* Exercise goal: For this exercise, output the line containing "155. electricity = metal" and all lines after it to the end of the records, exactly, with no other content.

* Data for analysis:
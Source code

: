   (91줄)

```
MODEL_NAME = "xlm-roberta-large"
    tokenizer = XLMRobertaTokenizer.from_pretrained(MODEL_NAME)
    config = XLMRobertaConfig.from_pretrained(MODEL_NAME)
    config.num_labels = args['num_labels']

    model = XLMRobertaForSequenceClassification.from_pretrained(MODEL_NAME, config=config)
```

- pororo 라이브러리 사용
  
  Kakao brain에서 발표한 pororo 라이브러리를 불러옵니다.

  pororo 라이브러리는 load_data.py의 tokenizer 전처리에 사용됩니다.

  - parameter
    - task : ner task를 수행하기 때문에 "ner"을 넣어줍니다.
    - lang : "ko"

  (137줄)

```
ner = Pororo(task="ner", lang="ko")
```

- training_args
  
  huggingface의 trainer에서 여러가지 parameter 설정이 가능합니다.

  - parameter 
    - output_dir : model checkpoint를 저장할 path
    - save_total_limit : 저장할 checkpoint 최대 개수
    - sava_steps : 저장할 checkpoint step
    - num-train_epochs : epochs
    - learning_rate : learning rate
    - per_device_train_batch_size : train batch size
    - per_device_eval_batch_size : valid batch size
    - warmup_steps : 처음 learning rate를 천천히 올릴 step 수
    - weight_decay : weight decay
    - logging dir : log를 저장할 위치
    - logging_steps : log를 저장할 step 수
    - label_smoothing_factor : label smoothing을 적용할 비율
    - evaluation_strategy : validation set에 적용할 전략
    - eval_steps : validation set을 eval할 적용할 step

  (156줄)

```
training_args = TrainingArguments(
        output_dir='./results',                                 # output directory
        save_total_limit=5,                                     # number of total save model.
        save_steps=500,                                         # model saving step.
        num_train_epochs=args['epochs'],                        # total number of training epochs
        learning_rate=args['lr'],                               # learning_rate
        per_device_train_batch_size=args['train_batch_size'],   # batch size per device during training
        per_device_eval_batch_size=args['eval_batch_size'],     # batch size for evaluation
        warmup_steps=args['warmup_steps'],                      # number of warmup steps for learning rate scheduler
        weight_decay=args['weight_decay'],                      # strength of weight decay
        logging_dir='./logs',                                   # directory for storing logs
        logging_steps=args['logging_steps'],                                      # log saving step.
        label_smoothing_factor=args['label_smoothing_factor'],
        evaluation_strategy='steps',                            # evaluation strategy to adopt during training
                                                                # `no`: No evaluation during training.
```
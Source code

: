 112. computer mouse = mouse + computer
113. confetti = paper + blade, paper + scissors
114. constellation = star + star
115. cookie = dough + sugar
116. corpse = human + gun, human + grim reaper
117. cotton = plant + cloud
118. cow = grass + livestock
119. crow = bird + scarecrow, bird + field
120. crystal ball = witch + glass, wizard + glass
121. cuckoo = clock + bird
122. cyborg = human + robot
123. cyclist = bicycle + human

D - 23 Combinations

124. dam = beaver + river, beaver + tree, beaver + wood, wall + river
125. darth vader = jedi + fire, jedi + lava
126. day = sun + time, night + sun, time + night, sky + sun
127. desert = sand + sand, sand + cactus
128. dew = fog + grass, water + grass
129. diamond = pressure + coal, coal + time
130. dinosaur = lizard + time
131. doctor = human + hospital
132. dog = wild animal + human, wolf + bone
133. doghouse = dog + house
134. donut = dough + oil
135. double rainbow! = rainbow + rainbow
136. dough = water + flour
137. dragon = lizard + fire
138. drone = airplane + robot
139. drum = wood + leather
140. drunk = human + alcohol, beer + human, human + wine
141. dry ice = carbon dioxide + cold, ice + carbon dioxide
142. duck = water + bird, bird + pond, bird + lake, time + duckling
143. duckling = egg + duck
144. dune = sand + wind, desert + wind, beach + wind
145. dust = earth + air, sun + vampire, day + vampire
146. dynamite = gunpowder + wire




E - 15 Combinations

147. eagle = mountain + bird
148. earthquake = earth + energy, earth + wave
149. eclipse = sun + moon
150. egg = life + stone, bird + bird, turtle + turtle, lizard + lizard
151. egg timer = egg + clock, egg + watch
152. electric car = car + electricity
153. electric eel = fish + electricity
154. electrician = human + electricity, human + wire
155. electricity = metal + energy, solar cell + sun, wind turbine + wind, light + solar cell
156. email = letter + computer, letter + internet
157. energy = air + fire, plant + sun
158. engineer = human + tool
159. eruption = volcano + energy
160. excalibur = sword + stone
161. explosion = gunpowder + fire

* Output below:
155. electricity = metal + energy, solar cell + sun, wind turbine + wind, light + solar cell
156. email = letter + computer, letter + internet
157. energy = air + fire, plant + sun
158. engineer = human + tool
159. eruption = volcano + energy
160. excalibur = sword + stone
161. explosion = gunpowder + fire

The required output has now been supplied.